───── Data ─────

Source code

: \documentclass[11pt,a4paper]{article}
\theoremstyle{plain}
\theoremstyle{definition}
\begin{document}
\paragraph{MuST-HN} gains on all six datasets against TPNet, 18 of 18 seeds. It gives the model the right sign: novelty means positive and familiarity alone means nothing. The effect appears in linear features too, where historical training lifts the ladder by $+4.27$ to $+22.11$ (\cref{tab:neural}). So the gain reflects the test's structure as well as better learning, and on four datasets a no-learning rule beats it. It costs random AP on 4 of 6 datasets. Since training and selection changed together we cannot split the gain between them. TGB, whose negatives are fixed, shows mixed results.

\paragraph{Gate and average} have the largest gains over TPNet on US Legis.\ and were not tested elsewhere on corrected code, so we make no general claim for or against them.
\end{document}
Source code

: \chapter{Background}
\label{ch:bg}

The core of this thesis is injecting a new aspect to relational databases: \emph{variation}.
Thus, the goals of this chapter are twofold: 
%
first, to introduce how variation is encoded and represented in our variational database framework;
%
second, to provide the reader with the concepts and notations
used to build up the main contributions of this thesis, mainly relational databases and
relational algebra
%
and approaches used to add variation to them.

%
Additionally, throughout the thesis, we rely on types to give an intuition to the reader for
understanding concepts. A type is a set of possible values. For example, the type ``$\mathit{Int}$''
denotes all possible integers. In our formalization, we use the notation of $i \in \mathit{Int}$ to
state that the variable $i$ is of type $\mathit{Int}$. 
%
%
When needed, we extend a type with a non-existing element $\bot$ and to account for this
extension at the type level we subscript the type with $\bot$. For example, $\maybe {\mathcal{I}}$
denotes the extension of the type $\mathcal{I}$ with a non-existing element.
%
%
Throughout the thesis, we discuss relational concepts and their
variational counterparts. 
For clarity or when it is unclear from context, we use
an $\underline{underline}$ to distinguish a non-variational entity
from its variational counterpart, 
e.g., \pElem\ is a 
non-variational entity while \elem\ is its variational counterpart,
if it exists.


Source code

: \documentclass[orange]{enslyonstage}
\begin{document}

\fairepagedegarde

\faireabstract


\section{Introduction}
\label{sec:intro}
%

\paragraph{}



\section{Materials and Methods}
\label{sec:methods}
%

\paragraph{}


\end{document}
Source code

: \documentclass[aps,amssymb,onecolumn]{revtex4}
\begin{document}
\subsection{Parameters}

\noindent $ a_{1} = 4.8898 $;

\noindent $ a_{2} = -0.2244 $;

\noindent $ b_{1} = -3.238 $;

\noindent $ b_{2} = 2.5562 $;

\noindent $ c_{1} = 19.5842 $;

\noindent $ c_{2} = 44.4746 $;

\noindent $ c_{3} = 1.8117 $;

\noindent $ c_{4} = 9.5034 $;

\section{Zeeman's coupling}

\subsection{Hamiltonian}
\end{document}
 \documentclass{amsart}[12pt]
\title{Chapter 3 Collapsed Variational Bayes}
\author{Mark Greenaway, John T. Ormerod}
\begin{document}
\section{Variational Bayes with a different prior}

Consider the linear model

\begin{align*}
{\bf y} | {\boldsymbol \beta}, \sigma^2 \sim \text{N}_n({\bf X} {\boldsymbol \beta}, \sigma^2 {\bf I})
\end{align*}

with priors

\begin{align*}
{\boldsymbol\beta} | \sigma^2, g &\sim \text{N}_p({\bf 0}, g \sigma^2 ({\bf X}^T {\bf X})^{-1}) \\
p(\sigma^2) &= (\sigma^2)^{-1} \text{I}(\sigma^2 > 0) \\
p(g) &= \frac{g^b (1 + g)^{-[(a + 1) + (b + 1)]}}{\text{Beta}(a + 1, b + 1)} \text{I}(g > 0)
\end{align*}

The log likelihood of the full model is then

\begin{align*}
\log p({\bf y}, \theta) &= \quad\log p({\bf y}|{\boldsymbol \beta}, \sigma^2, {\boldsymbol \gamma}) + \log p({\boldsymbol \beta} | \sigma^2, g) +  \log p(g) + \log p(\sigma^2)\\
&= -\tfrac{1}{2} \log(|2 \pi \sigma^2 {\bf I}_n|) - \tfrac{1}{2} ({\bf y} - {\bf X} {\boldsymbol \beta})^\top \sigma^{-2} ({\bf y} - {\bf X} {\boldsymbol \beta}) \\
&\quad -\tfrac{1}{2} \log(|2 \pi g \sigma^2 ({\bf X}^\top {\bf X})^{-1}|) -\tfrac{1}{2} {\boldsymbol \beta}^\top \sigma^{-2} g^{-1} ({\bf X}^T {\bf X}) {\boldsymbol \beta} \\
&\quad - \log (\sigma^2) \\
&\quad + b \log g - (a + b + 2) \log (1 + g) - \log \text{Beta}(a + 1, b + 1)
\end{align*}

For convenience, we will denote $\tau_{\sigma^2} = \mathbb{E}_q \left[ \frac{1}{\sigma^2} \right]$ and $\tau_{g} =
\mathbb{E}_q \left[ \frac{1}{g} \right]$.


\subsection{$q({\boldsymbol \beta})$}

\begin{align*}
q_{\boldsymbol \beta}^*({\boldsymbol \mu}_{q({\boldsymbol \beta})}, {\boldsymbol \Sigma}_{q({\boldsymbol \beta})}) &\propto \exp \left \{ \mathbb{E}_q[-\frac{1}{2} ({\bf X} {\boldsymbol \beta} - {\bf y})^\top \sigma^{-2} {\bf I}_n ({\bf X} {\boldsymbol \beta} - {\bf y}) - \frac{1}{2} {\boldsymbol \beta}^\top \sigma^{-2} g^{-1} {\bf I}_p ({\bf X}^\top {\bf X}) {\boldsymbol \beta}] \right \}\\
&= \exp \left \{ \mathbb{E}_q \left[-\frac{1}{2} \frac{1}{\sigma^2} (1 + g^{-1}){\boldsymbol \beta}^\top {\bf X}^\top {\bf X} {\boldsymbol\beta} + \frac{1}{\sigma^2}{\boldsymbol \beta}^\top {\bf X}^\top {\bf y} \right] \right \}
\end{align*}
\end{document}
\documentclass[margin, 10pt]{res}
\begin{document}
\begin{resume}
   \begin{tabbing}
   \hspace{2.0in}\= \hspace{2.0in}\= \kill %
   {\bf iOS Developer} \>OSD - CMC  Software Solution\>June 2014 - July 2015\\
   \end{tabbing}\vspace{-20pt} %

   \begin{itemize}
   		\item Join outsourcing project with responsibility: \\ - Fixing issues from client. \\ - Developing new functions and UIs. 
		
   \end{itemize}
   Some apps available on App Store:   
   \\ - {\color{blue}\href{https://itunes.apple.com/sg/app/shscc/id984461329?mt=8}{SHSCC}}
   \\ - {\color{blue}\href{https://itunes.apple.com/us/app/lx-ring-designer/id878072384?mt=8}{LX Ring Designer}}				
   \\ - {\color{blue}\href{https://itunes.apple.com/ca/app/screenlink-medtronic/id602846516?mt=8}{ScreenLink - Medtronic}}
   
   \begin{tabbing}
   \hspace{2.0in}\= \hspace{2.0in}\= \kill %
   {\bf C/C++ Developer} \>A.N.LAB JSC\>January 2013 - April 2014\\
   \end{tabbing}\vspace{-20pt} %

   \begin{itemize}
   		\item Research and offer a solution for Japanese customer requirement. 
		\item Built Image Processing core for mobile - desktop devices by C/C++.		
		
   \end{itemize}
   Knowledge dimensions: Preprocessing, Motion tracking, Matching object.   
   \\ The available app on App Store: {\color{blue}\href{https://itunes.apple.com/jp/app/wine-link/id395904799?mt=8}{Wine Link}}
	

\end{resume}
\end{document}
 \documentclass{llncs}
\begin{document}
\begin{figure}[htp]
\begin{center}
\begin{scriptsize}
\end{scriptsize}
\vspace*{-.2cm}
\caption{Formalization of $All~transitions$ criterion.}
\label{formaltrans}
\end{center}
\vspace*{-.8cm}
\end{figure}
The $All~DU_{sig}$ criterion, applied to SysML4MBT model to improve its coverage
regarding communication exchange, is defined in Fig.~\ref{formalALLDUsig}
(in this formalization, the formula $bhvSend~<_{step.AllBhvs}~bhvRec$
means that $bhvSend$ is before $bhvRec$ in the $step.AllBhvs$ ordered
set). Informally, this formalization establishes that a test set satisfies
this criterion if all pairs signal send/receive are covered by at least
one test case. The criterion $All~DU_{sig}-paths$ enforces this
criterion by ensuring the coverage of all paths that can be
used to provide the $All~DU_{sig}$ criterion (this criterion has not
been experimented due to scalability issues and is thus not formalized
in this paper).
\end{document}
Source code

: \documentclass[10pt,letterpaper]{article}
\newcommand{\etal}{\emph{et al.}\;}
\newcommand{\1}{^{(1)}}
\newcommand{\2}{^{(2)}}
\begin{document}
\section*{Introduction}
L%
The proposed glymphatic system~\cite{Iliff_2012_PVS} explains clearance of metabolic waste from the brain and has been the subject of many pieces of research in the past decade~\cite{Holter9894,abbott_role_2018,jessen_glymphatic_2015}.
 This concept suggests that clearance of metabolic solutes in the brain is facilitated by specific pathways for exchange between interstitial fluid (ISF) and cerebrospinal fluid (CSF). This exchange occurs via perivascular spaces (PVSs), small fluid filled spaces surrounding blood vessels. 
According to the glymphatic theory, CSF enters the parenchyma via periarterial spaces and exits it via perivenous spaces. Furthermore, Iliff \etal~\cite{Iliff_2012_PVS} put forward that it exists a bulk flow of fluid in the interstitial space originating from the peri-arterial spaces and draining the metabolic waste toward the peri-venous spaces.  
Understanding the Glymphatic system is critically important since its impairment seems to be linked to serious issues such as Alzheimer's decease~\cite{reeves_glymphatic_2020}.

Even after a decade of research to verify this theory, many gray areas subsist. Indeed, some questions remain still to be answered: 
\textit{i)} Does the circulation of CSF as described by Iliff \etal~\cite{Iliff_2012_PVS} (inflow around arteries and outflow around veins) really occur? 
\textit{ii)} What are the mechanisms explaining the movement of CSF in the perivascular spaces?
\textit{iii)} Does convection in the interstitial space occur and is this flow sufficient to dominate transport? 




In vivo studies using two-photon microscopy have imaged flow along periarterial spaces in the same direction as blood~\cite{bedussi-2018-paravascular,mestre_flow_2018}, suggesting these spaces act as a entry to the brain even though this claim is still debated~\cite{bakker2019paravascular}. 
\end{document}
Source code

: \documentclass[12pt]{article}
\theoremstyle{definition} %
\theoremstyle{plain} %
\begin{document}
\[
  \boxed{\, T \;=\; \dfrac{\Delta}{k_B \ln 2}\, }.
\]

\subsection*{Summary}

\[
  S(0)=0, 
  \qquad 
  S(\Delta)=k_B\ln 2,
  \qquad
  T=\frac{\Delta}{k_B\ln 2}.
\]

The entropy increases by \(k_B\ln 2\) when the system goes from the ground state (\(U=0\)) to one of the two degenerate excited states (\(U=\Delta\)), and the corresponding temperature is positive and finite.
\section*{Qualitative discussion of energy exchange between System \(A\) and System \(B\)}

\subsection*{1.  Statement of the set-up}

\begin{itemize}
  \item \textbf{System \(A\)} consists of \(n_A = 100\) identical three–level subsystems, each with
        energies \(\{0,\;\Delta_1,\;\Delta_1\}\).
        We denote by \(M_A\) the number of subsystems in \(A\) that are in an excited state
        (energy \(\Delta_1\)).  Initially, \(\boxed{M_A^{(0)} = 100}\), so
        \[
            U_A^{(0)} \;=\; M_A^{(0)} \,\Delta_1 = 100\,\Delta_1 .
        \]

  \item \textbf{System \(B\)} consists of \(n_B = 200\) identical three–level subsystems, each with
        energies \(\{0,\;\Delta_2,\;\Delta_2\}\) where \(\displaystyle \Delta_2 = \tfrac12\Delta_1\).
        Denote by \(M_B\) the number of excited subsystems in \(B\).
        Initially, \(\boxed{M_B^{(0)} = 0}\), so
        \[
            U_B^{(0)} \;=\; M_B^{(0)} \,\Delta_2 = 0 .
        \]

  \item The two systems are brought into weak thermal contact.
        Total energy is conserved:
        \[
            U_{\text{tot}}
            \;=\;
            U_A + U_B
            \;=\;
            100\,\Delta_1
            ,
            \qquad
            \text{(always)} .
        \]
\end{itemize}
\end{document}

─────

§ What is being asked:
What is the number of lines above that hold the word "newcommand"? Answer with that number alone.

§ Result of this exercise:
3